** WORK REQUIRED **
What the response needs is every record, repeated verbatim, and no images.

** Stored data entries **
Segment Open

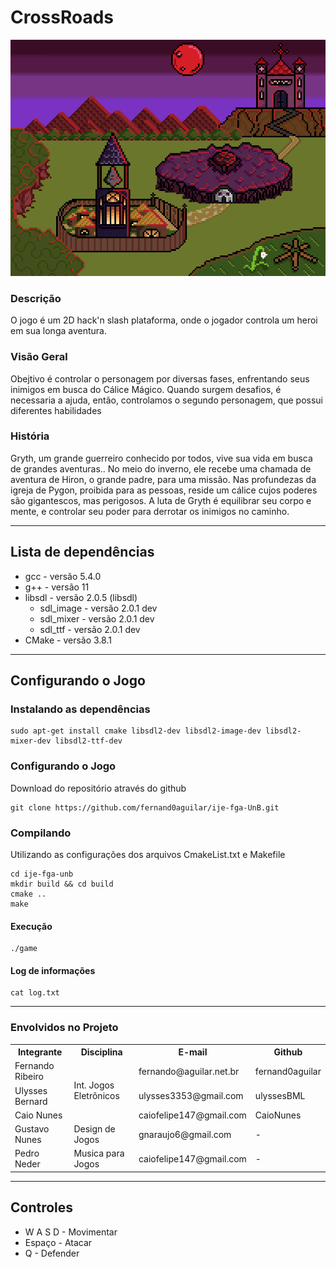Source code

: # CrossRoads

![Menu Image](/assets/sprites/capa.png)

### Descrição
O jogo é um 2D hack'n slash plataforma, onde o jogador controla um heroi em sua longa aventura.

### Visão Geral
Obejtivo é controlar o personagem por diversas fases, enfrentando seus inimigos em busca do Cálice Mágico. Quando surgem desafios, é necessaria a ajuda, então, controlamos o segundo personagem, que possui diferentes habilidades

### História
Gryth, um grande guerreiro conhecido por todos, vive sua vida em busca de grandes aventuras.. No meio do inverno, ele recebe uma chamada de aventura de Hiron, o grande padre, para uma missão. Nas profundezas da igreja de Pygon, proibida para as pessoas, reside um cálice cujos poderes são gigantescos, mas perigosos. A luta de Gryth é equilibrar seu corpo e mente, e controlar seu poder para derrotar os inimigos no caminho.

----------
## Lista de dependências

* gcc - versão 5.4.0
* g++ - versão 11
* libsdl - versão 2.0.5 (libsdl)
	* sdl_image - versão 2.0.1 dev
	* sdl_mixer - versão 2.0.1 dev
	* sdl_ttf  - versão 2.0.1 dev
* CMake - versão 3.8.1

----------
## Configurando o Jogo

### Instalando as dependências
    sudo apt-get install cmake libsdl2-dev libsdl2-image-dev libsdl2-mixer-dev libsdl2-ttf-dev

### Configurando o Jogo
Download do repositório através do github

    git clone https://github.com/fernand0aguilar/ije-fga-UnB.git

### Compilando 
Utilizando as configurações dos arquivos CmakeList.txt e Makefile

    cd ije-fga-unb
    mkdir build && cd build
    cmake ..
    make
   
#### Execução

    ./game

#### Log de informações

    cat log.txt

----------
### Envolvidos no Projeto

<table>
  <tr>
    <th class="tg-yw4l">Integrante</th>
    <th class="tg-yw4l">Disciplina</th>
    <th class="tg-yw4l">E-mail</th>
    <th class="tg-yw4l">Github</th>
  </tr>
  <tr>
    <td class="tg-yw4l">Fernando Ribeiro</td>
    <td class="tg-yw4l" rowspan="3">Int. Jogos Eletrônicos</td>
    <td class="tg-yw4l">fernando@aguilar.net.br</td>
    <td class="tg-yw4l">fernand0aguilar</td>
  </tr>
  <tr>
    <td class="tg-yw4l">Ulysses Bernard</td>
    <td class="tg-yw4l">ulysses3353@gmail.com</td>
    <td class="tg-yw4l">ulyssesBML</td>
  </tr>
  <tr>
    <td class="tg-yw4l">Caio Nunes</td>
    <td class="tg-yw4l">caiofelipe147@gmail.com</td>
    <td class="tg-yw4l">CaioNunes</td>
  </tr>
  <tr>
    <td class="tg-yw4l">Gustavo Nunes</td>
    <td class="tg-yw4l" rowspan="1">Design de Jogos</td>
    <td class="tg-yw4l">gnaraujo6@gmail.com</td>
    <td class="tg-yw4l">-</td>
  </tr>
  <tr>
    <td class="tg-yw4l">Pedro Neder</td>
    <td class="tg-yw4l" rowspan="1">Musica para Jogos</td>
    <td class="tg-yw4l">caiofelipe147@gmail.com</td>
    <td class="tg-yw4l">-</td>
  </tr>  
</table>

----------

## Controles

* W A S D - Movimentar
* Espaço - Atacar
* Q - Defender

Segment Closed

** SOLUTION TO THIS TASK **
Source code

: # CrossRoads

![Menu Image](/assets/sprites/capa.png)

### Descrição
O jogo é um 2D hack'n slash plataforma, onde o jogador controla um heroi em sua longa aventura.

### Visão Geral
Obejtivo é controlar o personagem por diversas fases, enfrentando seus inimigos em busca do Cálice Mágico. Quando surgem desafios, é necessaria a ajuda, então, controlamos o segundo personagem, que possui diferentes habilidades

### História
Gryth, um grande guerreiro conhecido por todos, vive sua vida em busca de grandes aventuras.. No meio do inverno, ele recebe uma chamada de aventura de Hiron, o grande padre, para uma missão. Nas profundezas da igreja de Pygon, proibida para as pessoas, reside um cálice cujos poderes são gigantescos, mas perigosos. A luta de Gryth é equilibrar seu corpo e mente, e controlar seu poder para derrotar os inimigos no caminho.

----------
## Lista de dependências

* gcc - versão 5.4.0
* g++ - versão 11
* libsdl - versão 2.0.5 (libsdl)
	* sdl_image - versão 2.0.1 dev
	* sdl_mixer - versão 2.0.1 dev
	* sdl_ttf  - versão 2.0.1 dev
* CMake - versão 3.8.1

----------
## Configurando o Jogo

### Instalando as dependências
    sudo apt-get install cmake libsdl2-dev libsdl2-image-dev libsdl2-mixer-dev libsdl2-ttf-dev

### Configurando o Jogo
Download do repositório através do github

    git clone https://github.com/fernand0aguilar/ije-fga-UnB.git

### Compilando 
Utilizando as configurações dos arquivos CmakeList.txt e Makefile

    cd ije-fga-unb
    mkdir build && cd build
    cmake ..
    make
   
#### Execução

    ./game

#### Log de informações

    cat log.txt

----------
### Envolvidos no Projeto

<table>
  <tr>
    <th class="tg-yw4l">Integrante</th>
    <th class="tg-yw4l">Disciplina</th>
    <th class="tg-yw4l">E-mail</th>
    <th class="tg-yw4l">Github</th>
  </tr>
  <tr>
    <td class="tg-yw4l">Fernando Ribeiro</td>
    <td class="tg-yw4l" rowspan="3">Int. Jogos Eletrônicos</td>
    <td class="tg-yw4l">fernando@aguilar.net.br</td>
    <td class="tg-yw4l">fernand0aguilar</td>
  </tr>
  <tr>
    <td class="tg-yw4l">Ulysses Bernard</td>
    <td class="tg-yw4l">ulysses3353@gmail.com</td>
    <td class="tg-yw4l">ulyssesBML</td>
  </tr>
  <tr>
    <td class="tg-yw4l">Caio Nunes</td>
    <td class="tg-yw4l">caiofelipe147@gmail.com</td>
    <td class="tg-yw4l">CaioNunes</td>
  </tr>
  <tr>
    <td class="tg-yw4l">Gustavo Nunes</td>
    <td class="tg-yw4l" rowspan="1">Design de Jogos</td>
    <td class="tg-yw4l">gnaraujo6@gmail.com</td>
    <td class="tg-yw4l">-</td>
  </tr>
  <tr>
    <td class="tg-yw4l">Pedro Neder</td>
    <td class="tg-yw4l" rowspan="1">Musica para Jogos</td>
    <td class="tg-yw4l">caiofelipe147@gmail.com</td>
    <td class="tg-yw4l">-</td>
  </tr>  
</table>

----------

## Controles

* W A S D - Movimentar
* Espaço - Atacar
* Q - Defender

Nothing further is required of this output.